# EXERCISE GOAL
Your answer should contain every line of the records, transcribed word for word.

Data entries
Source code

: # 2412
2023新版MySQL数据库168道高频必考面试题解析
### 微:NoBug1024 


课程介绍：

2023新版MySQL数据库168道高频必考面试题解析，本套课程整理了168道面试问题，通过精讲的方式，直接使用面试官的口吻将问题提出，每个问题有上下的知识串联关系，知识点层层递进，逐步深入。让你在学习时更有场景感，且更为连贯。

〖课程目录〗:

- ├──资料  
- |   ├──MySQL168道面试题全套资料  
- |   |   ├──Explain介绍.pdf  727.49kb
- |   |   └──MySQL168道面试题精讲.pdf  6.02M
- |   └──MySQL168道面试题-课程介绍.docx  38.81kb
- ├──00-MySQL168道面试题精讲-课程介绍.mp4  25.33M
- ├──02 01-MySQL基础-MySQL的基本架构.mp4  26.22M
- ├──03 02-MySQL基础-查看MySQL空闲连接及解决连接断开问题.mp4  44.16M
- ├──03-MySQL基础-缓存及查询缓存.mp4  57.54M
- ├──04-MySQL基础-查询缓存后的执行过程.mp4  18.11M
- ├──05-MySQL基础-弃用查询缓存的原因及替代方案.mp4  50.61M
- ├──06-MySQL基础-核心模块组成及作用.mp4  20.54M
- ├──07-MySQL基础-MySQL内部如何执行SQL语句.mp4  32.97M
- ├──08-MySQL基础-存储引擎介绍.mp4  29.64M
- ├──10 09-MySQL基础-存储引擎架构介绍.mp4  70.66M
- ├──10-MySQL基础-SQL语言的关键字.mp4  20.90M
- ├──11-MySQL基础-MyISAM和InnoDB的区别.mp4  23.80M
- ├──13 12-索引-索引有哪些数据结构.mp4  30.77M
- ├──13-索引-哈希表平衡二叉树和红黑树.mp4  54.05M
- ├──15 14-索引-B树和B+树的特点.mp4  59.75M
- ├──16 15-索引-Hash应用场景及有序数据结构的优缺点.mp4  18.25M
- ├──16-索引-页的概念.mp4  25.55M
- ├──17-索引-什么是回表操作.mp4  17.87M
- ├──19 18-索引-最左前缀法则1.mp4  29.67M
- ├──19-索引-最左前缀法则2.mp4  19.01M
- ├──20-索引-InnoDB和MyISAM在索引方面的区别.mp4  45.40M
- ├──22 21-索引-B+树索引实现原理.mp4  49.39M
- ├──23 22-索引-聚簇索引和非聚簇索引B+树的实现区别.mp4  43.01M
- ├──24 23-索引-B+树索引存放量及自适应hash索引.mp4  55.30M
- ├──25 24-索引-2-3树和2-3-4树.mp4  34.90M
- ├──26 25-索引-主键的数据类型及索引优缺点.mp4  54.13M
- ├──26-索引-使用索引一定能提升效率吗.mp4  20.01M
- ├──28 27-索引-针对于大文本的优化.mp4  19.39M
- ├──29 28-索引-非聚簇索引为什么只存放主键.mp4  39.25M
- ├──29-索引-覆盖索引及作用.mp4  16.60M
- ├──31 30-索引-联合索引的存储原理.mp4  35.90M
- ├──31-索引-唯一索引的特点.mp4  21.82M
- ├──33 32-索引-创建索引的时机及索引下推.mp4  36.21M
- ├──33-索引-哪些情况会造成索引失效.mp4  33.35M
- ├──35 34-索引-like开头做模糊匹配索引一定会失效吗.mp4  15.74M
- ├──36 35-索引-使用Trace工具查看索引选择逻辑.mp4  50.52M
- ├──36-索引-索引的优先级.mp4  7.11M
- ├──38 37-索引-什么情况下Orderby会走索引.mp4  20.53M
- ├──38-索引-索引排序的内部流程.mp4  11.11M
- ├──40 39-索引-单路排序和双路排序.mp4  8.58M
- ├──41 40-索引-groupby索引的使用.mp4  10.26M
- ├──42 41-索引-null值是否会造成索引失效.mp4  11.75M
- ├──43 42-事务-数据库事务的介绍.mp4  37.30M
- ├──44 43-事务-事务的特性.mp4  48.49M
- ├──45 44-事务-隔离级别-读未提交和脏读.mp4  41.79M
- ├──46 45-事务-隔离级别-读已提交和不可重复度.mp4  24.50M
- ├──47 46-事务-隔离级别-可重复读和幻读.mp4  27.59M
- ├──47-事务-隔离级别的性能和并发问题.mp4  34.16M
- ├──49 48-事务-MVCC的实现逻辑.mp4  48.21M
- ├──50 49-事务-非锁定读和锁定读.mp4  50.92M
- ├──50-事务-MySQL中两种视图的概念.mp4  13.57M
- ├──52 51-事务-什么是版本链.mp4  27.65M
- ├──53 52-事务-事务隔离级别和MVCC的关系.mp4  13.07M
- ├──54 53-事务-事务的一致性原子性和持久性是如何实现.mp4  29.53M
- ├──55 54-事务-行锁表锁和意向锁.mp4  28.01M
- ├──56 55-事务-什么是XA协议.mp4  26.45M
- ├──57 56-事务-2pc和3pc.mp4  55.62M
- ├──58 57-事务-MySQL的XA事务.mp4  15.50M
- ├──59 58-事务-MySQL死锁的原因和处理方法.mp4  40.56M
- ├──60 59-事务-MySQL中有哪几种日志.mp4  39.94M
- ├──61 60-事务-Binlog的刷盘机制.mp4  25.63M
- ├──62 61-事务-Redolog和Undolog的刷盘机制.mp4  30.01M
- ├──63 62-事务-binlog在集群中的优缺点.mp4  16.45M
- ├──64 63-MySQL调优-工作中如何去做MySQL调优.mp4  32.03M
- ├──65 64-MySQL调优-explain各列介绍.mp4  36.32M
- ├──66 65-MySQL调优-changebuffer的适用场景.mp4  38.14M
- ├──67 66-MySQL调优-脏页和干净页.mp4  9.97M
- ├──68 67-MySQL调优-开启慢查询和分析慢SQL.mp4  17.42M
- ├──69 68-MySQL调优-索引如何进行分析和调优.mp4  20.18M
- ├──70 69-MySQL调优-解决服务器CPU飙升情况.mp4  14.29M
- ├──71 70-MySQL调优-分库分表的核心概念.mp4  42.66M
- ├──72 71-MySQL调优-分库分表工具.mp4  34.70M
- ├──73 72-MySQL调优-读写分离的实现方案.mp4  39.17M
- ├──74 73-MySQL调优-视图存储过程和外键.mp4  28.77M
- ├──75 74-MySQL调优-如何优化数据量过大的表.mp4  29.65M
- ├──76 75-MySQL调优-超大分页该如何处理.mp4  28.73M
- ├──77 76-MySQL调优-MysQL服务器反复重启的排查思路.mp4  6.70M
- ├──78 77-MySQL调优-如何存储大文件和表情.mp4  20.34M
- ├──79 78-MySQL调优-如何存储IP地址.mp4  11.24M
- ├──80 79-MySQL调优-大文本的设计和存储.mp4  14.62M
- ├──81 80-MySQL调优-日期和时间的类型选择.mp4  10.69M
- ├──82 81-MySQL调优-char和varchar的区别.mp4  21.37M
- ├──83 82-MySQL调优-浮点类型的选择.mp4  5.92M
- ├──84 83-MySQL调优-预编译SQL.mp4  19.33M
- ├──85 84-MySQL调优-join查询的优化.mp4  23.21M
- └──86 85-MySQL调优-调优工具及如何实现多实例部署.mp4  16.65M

# WRITTEN SOLUTION
Source code

: # 2412
2023新版MySQL数据库168道高频必考面试题解析
### 微:NoBug1024 


课程介绍：

2023新版MySQL数据库168道高频必考面试题解析，本套课程整理了168道面试问题，通过精讲的方式，直接使用面试官的口吻将问题提出，每个问题有上下的知识串联关系，知识点层层递进，逐步深入。让你在学习时更有场景感，且更为连贯。

〖课程目录〗:

- ├──资料  
- |   ├──MySQL168道面试题全套资料  
- |   |   ├──Explain介绍.pdf  727.49kb
- |   |   └──MySQL168道面试题精讲.pdf  6.02M
- |   └──MySQL168道面试题-课程介绍.docx  38.81kb
- ├──00-MySQL168道面试题精讲-课程介绍.mp4  25.33M
- ├──02 01-MySQL基础-MySQL的基本架构.mp4  26.22M
- ├──03 02-MySQL基础-查看MySQL空闲连接及解决连接断开问题.mp4  44.16M
- ├──03-MySQL基础-缓存及查询缓存.mp4  57.54M
- ├──04-MySQL基础-查询缓存后的执行过程.mp4  18.11M
- ├──05-MySQL基础-弃用查询缓存的原因及替代方案.mp4  50.61M
- ├──06-MySQL基础-核心模块组成及作用.mp4  20.54M
- ├──07-MySQL基础-MySQL内部如何执行SQL语句.mp4  32.97M
- ├──08-MySQL基础-存储引擎介绍.mp4  29.64M
- ├──10 09-MySQL基础-存储引擎架构介绍.mp4  70.66M
- ├──10-MySQL基础-SQL语言的关键字.mp4  20.90M
- ├──11-MySQL基础-MyISAM和InnoDB的区别.mp4  23.80M
- ├──13 12-索引-索引有哪些数据结构.mp4  30.77M
- ├──13-索引-哈希表平衡二叉树和红黑树.mp4  54.05M
- ├──15 14-索引-B树和B+树的特点.mp4  59.75M
- ├──16 15-索引-Hash应用场景及有序数据结构的优缺点.mp4  18.25M
- ├──16-索引-页的概念.mp4  25.55M
- ├──17-索引-什么是回表操作.mp4  17.87M
- ├──19 18-索引-最左前缀法则1.mp4  29.67M
- ├──19-索引-最左前缀法则2.mp4  19.01M
- ├──20-索引-InnoDB和MyISAM在索引方面的区别.mp4  45.40M
- ├──22 21-索引-B+树索引实现原理.mp4  49.39M
- ├──23 22-索引-聚簇索引和非聚簇索引B+树的实现区别.mp4  43.01M
- ├──24 23-索引-B+树索引存放量及自适应hash索引.mp4  55.30M
- ├──25 24-索引-2-3树和2-3-4树.mp4  34.90M
- ├──26 25-索引-主键的数据类型及索引优缺点.mp4  54.13M
- ├──26-索引-使用索引一定能提升效率吗.mp4  20.01M
- ├──28 27-索引-针对于大文本的优化.mp4  19.39M
- ├──29 28-索引-非聚簇索引为什么只存放主键.mp4  39.25M
- ├──29-索引-覆盖索引及作用.mp4  16.60M
- ├──31 30-索引-联合索引的存储原理.mp4  35.90M
- ├──31-索引-唯一索引的特点.mp4  21.82M
- ├──33 32-索引-创建索引的时机及索引下推.mp4  36.21M
- ├──33-索引-哪些情况会造成索引失效.mp4  33.35M
- ├──35 34-索引-like开头做模糊匹配索引一定会失效吗.mp4  15.74M
- ├──36 35-索引-使用Trace工具查看索引选择逻辑.mp4  50.52M
- ├──36-索引-索引的优先级.mp4  7.11M
- ├──38 37-索引-什么情况下Orderby会走索引.mp4  20.53M
- ├──38-索引-索引排序的内部流程.mp4  11.11M
- ├──40 39-索引-单路排序和双路排序.mp4  8.58M
- ├──41 40-索引-groupby索引的使用.mp4  10.26M
- ├──42 41-索引-null值是否会造成索引失效.mp4  11.75M
- ├──43 42-事务-数据库事务的介绍.mp4  37.30M
- ├──44 43-事务-事务的特性.mp4  48.49M
- ├──45 44-事务-隔离级别-读未提交和脏读.mp4  41.79M
- ├──46 45-事务-隔离级别-读已提交和不可重复度.mp4  24.50M
- ├──47 46-事务-隔离级别-可重复读和幻读.mp4  27.59M
- ├──47-事务-隔离级别的性能和并发问题.mp4  34.16M
- ├──49 48-事务-MVCC的实现逻辑.mp4  48.21M
- ├──50 49-事务-非锁定读和锁定读.mp4  50.92M
- ├──50-事务-MySQL中两种视图的概念.mp4  13.57M
- ├──52 51-事务-什么是版本链.mp4  27.65M
- ├──53 52-事务-事务隔离级别和MVCC的关系.mp4  13.07M
- ├──54 53-事务-事务的一致性原子性和持久性是如何实现.mp4  29.53M
- ├──55 54-事务-行锁表锁和意向锁.mp4  28.01M
- ├──56 55-事务-什么是XA协议.mp4  26.45M
- ├──57 56-事务-2pc和3pc.mp4  55.62M
- ├──58 57-事务-MySQL的XA事务.mp4  15.50M
- ├──59 58-事务-MySQL死锁的原因和处理方法.mp4  40.56M
- ├──60 59-事务-MySQL中有哪几种日志.mp4  39.94M
- ├──61 60-事务-Binlog的刷盘机制.mp4  25.63M
- ├──62 61-事务-Redolog和Undolog的刷盘机制.mp4  30.01M
- ├──63 62-事务-binlog在集群中的优缺点.mp4  16.45M
- ├──64 63-MySQL调优-工作中如何去做MySQL调优.mp4  32.03M
- ├──65 64-MySQL调优-explain各列介绍.mp4  36.32M
- ├──66 65-MySQL调优-changebuffer的适用场景.mp4  38.14M
- ├──67 66-MySQL调优-脏页和干净页.mp4  9.97M
- ├──68 67-MySQL调优-开启慢查询和分析慢SQL.mp4  17.42M
- ├──69 68-MySQL调优-索引如何进行分析和调优.mp4  20.18M
- ├──70 69-MySQL调优-解决服务器CPU飙升情况.mp4  14.29M
- ├──71 70-MySQL调优-分库分表的核心概念.mp4  42.66M
- ├──72 71-MySQL调优-分库分表工具.mp4  34.70M
- ├──73 72-MySQL调优-读写分离的实现方案.mp4  39.17M
- ├──74 73-MySQL调优-视图存储过程和外键.mp4  28.77M
- ├──75 74-MySQL调优-如何优化数据量过大的表.mp4  29.65M
- ├──76 75-MySQL调优-超大分页该如何处理.mp4  28.73M
- ├──77 76-MySQL调优-MysQL服务器反复重启的排查思路.mp4  6.70M
- ├──78 77-MySQL调优-如何存储大文件和表情.mp4  20.34M
- ├──79 78-MySQL调优-如何存储IP地址.mp4  11.24M
- ├──80 79-MySQL调优-大文本的设计和存储.mp4  14.62M
- ├──81 80-MySQL调优-日期和时间的类型选择.mp4  10.69M
- ├──82 81-MySQL调优-char和varchar的区别.mp4  21.37M
- ├──83 82-MySQL调优-浮点类型的选择.mp4  5.92M
- ├──84 83-MySQL调优-预编译SQL.mp4  19.33M
- ├──85 84-MySQL调优-join查询的优化.mp4  23.21M
- └──86 85-MySQL调优-调优工具及如何实现多实例部署.mp4  16.65M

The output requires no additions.